[2/5] mm: correct calculation of cgroup wb's bg_thresh in wb_over_bg_thresh

Message ID 20240123183332.876854-3-shikemeng@huaweicloud.com
State New
Headers
Series Fix and cleanups to page-writeback |

Commit Message

Kemeng Shi Jan. 23, 2024, 6:33 p.m. UTC
  The wb_calc_thresh will calculate wb's share in global wb domain. We need
to wb's share in mem_cgroup_wb_domain for mdtc. Call __wb_calc_thresh
instead of wb_calc_thresh to fix this.

Fixes: 74d369443325 ("writeback: Fix performance regression in wb_over_bg_thresh()")
Signed-off-by: Kemeng Shi <shikemeng@huaweicloud.com>
---
 mm/page-writeback.c | 2 +-
 1 file changed, 1 insertion(+), 1 deletion(-)
  

Comments

Tejun Heo Jan. 23, 2024, 8:43 p.m. UTC | #1
On Wed, Jan 24, 2024 at 02:33:29AM +0800, Kemeng Shi wrote:
> The wb_calc_thresh will calculate wb's share in global wb domain. We need
> to wb's share in mem_cgroup_wb_domain for mdtc. Call __wb_calc_thresh
> instead of wb_calc_thresh to fix this.

That function is calculating the wb's portion of wb portion in the whole
system so that threshold can be distributed accordingly. So, it has to be
compared in the global domain. If you look at the comment on top of struct
wb_domain, it says:

/*
 * A wb_domain represents a domain that wb's (bdi_writeback's) belong to
 * and are measured against each other in.  There always is one global
 * domain, global_wb_domain, that every wb in the system is a member of.
 * This allows measuring the relative bandwidth of each wb to distribute
 * dirtyable memory accordingly.
 */

Also, how is this tested? Was there a case where the existing code
misbehaved that's improved by this patch? Or is this just from reading code?

Thanks.
  
Kemeng Shi Jan. 24, 2024, 2:01 a.m. UTC | #2
on 1/24/2024 4:43 AM, Tejun Heo wrote:
> On Wed, Jan 24, 2024 at 02:33:29AM +0800, Kemeng Shi wrote:
>> The wb_calc_thresh will calculate wb's share in global wb domain. We need
>> to wb's share in mem_cgroup_wb_domain for mdtc. Call __wb_calc_thresh
>> instead of wb_calc_thresh to fix this.
> 
> That function is calculating the wb's portion of wb portion in the whole
> system so that threshold can be distributed accordingly. So, it has to be
> compared in the global domain. If you look at the comment on top of struct
> wb_domain, it says:
> 
> /*
>  * A wb_domain represents a domain that wb's (bdi_writeback's) belong to
>  * and are measured against each other in.  There always is one global
>  * domain, global_wb_domain, that every wb in the system is a member of.
>  * This allows measuring the relative bandwidth of each wb to distribute
>  * dirtyable memory accordingly.
>  */
> 
Hi Tejun, thanks for reply. For cgroup wb, it will belongs to a global wb
domain and a cgroup domain. I agree the way how we calculate wb's threshold
in global domain as you described above. This patch tries to fix calculation
of wb's threshold in cgroup domain which now is wb_calc_thresh(mdtc->wb,
mdtc->bg_thresh)), means:
(wb bandwidth) / (system bandwidth) * (*cgroup domain threshold*)
The cgroup domain threshold is
(memory of cgroup domain) / (memory of system) * (system threshold).
Then the wb's threshold in cgroup will be smaller than expected.

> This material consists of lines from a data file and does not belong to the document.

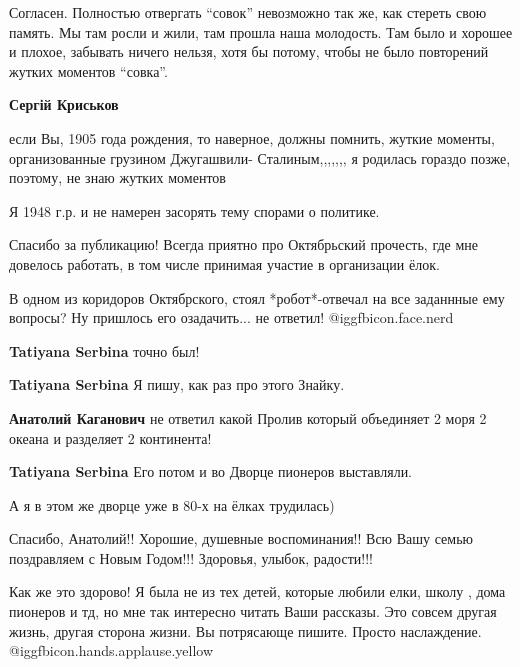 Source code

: \begin{itemize}

Согласен. Полностью отвергать \enquote{совок} невозможно так же, как стереть свою
память. Мы там росли и жили, там прошла наша молодость. Там было и хорошее и
плохое, забывать ничего нельзя, хотя бы потому, чтобы не было повторений жутких
моментов \enquote{совка}.

\begin{itemize} %
\textbf{Сергій Криськов} 

если Вы, 1905 года рождения, то наверное, должны помнить, жуткие моменты,
организованные грузином Джугашвили- Сталиным,,,,,,, я родилась гораздо позже,
поэтому, не знаю жутких моментов


Я 1948 г.р. и не намерен засорять тему спорами о политике.
\end{itemize} %


Спасибо за публикацию! Всегда приятно про Октябрьский прочесть, где мне
довелось работать, в том числе принимая участие в организации ёлок.



В одном из коридоров Октябрского, стоял *робот*-отвечал на все заданнные ему
вопросы? Ну пришлось его озадачить... не ответил! @igg{fbicon.face.nerd} 

\begin{itemize} %
\textbf{Tatiyana Serbina} точно был!

\textbf{Tatiyana Serbina} Я пишу, как раз про этого Знайку.

\textbf{Анатолий Каганович} не ответил какой Пролив который объединяет 2 моря 2 океана и разделяет 2 континента!

\textbf{Tatiyana Serbina}
Его потом и во Дворце пионеров выставляли.
\end{itemize} %

А я в этом же дворце уже в 80-х на ёлках трудилась)


Спасибо, Анатолий!! Хорошие, душевные воспоминания!! Всю Вашу семью поздравляем
с Новым Годом!!! Здоровья, улыбок, радости!!!


Как же это здорово! Я была не из тех детей, которые любили елки, школу , дома
пионеров и тд, но мне так интересно читать Ваши рассказы. Это совсем другая
жизнь, другая сторона жизни. Вы потрясающе пишите. Просто наслаждение.
@igg{fbicon.hands.applause.yellow} 

\end{itemize} %
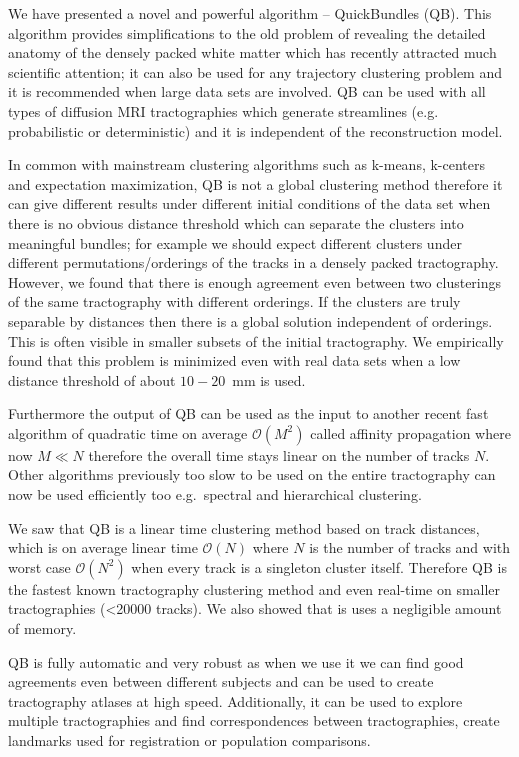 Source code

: \documentclass{bioinfo}
\begin{document}
We have presented a novel and powerful algorithm -- QuickBundles
(QB). This algorithm provides simplifications to the old problem of
revealing the detailed anatomy of the densely packed white matter which
has recently attracted much scientific attention; it can also be used
for any trajectory clustering problem and it is recommended when large
data sets are involved. QB can be used with all types of diffusion MRI
tractographies which generate streamlines (e.g. probabilistic or
deterministic) and it is independent of the reconstruction model.

In common with mainstream clustering algorithms such as k-means,
k-centers and expectation maximization, QB is not a global clustering
method therefore it can give different results under different initial
conditions of the data set when there is no obvious distance threshold
which can separate the clusters into meaningful bundles; for example we
should expect different clusters under different permutations/orderings
of the tracks in a densely packed tractography. However, we found that
there is enough agreement even between two clusterings of the same
tractography with different orderings. If the clusters are truly
separable by distances then there is a global solution independent of
orderings. This is often visible in smaller subsets of the initial
tractography. We empirically found that this problem is minimized even
with real data sets when a low distance threshold of about $10-20$~mm is
used.

Furthermore the output of QB can be used as the input to another recent
fast algorithm of quadratic time on average $\mathcal{O}(M^{2})$ called affinity
propagation where now $M\ll N$ therefore the overall time stays linear
on the number of tracks $N$. Other algorithms previously too slow to be
used on the entire tractography can now be used efficiently too
e.g.~spectral and hierarchical clustering.

We saw that QB is a linear time clustering method based on track
distances, which is on average linear time $\mathcal{O}(N)$ where $N$ is
the number of tracks and with worst case $\mathcal{O}(N^{2})$ when every
track is a singleton cluster itself. Therefore QB is the fastest known
tractography clustering method and even real-time on smaller
tractographies (<\num{20000} tracks). We also showed that is uses a negligible amount of
memory.

QB is fully automatic and very robust as when we use it we can find good
agreements even between different subjects and can be used to create
tractography atlases at high speed. Additionally, it can be used to
explore multiple tractographies and find correspondences between
tractographies, create landmarks used for registration or population
comparisons.
\end{document}
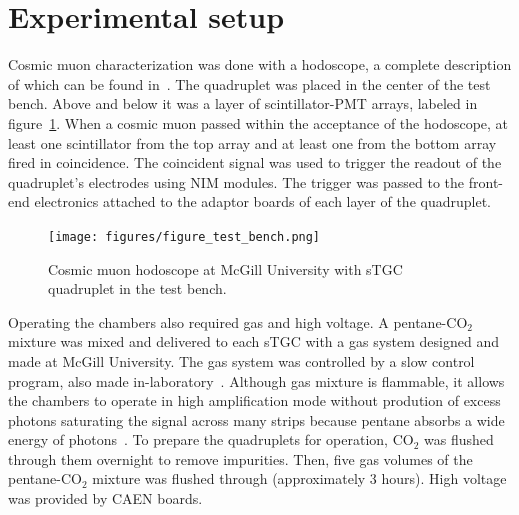 \section{Experimental setup}

Cosmic muon characterization was done with a hodoscope, a complete description of which can be found in~\cite{lefebvre_thesis}.  The quadruplet was placed in the center of the test bench. Above and below it was a layer of scintillator-PMT arrays, labeled in figure~\ref{fig:hodoscope}. When a cosmic muon passed within the acceptance of the hodoscope, at least one scintillator from the top array and at least one from the bottom array fired in coincidence. The coincident signal was used to trigger the readout of the quadruplet's electrodes using NIM modules. The trigger was passed to the front-end electronics attached to the adaptor boards of each layer of the quadruplet.

\begin{figure}
    \centering
    \texttt{[image: figures/figure\_test\_bench.png]}
    \caption{Cosmic muon hodoscope at McGill University with sTGC quadruplet in the test bench.}
    \label{fig:hodoscope}
\end{figure}

Operating the chambers also required gas and high voltage. A pentane-CO$_{2}$ mixture was mixed and delivered to each sTGC with a gas system designed and made at McGill University. The gas system was controlled by a slow control program, also made in-laboratory~\cite{keyes_development_2017}. Although gas mixture is flammable, it allows the chambers to operate in high amplification mode without prodution of excess photons saturating the signal across many strips because pentane absorbs a wide energy of photons~\cite{majewski_thin_1983}.  To prepare the quadruplets for operation, CO$_{2}$ was flushed through them overnight to remove impurities. Then, five gas volumes of the pentane-CO$_{2}$ mixture was flushed through (approximately 3 hours). High voltage was provided by CAEN boards. 


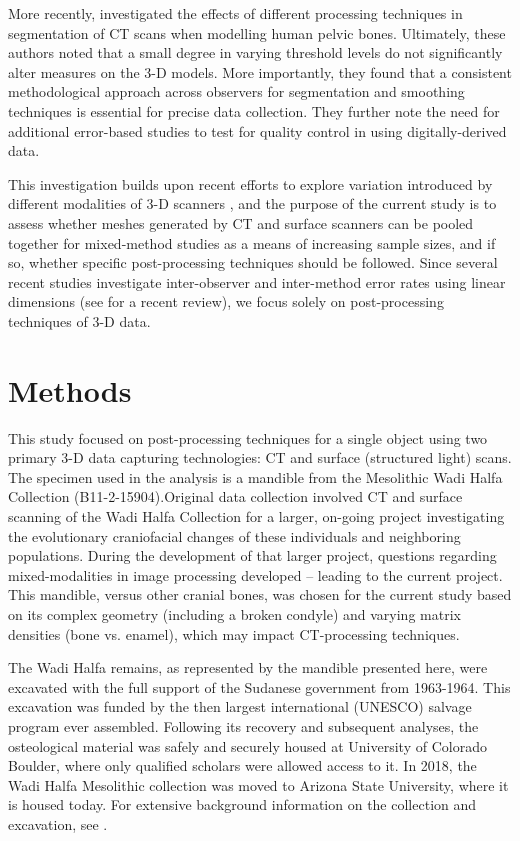 \documentclass[review]{elsarticle}
\begin{document}
More recently, \citet{RN8984} investigated the effects of different processing techniques in segmentation of CT scans when modelling human pelvic bones. Ultimately, these authors noted that a small degree in varying threshold levels do not significantly alter measures on the 3-D models. More importantly, they found that a consistent methodological approach across observers for segmentation and smoothing techniques is essential for precise data collection. They further note the need for additional error-based studies to test for quality control in using digitally-derived data.

This investigation builds upon recent efforts to explore variation introduced by different modalities of 3-D scanners \citep{RN11522}, and the purpose of the current study is to assess whether meshes generated by CT and surface scanners can be pooled together for mixed-method studies as a means of increasing sample sizes, and if so, whether specific post-processing techniques should be followed. Since several recent studies investigate inter-observer and inter-method error rates using linear dimensions (see \citealt{RN11945} for a recent review), we focus solely on post-processing techniques of 3-D data. 

\section{Methods}

This study focused on post-processing techniques for a single object using two primary 3-D data capturing technologies: CT and surface (structured light) scans. The specimen used in the analysis is a mandible from the Mesolithic Wadi Halfa Collection  (B11-2-15904).Original data collection involved CT and surface scanning of the Wadi Halfa Collection for a larger, on-going project investigating the evolutionary craniofacial changes of these individuals and neighboring populations. During the development of that larger project, questions regarding mixed-modalities in image processing developed -- leading to the current project. This  mandible, versus other cranial bones, was chosen for the current study based on its complex geometry (including a broken condyle) and varying matrix densities (bone vs. enamel), which may impact CT-processing techniques.

The Wadi Halfa remains, as represented by the mandible presented here, were excavated with the full support of the Sudanese government from 1963-1964. This excavation was funded by the then largest international (UNESCO) salvage program ever assembled. Following its recovery and subsequent analyses, the osteological material was safely and securely housed at University of Colorado Boulder, where only qualified scholars were allowed access to it. In 2018, the Wadi Halfa Mesolithic collection was moved to Arizona State University, where it is housed today. For extensive background information on the collection and excavation, see \citet{wadi}.
\end{document}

Consider following domain hierarchy:
                global domain (100G)
                /                 \
        cgroup domain1(50G)     cgroup domain2(50G)
                |                 |
bdi            wb1               wb2
Assume wb1 and wb2 has the same bandwidth.
We have global domain bg_thresh 10G, cgroup domain bg_thresh 5G.
Then we have:
wb's thresh in global domain = 10G * (wb bandwidth) / (system bandwidth)
= 10G * 1/2 = 5G
wb's thresh in cgroup domain = 5G * (wb bandwidth) / (system bandwidth)
= 5G * 1/2 = 2.5G
At last, wb1 and wb2 will be limited at 2.5G, the system will be limited
at 5G which is less than global domain bg_thresh 10G.

After the fix, threshold in cgroup domain will be:
(wb bandwidth) / (cgroup bandwidth) * (cgroup domain threshold)
The wb1 and wb2 will be limited at 5G, the system will be limited at
10G which equals to global domain bg_thresh 10G.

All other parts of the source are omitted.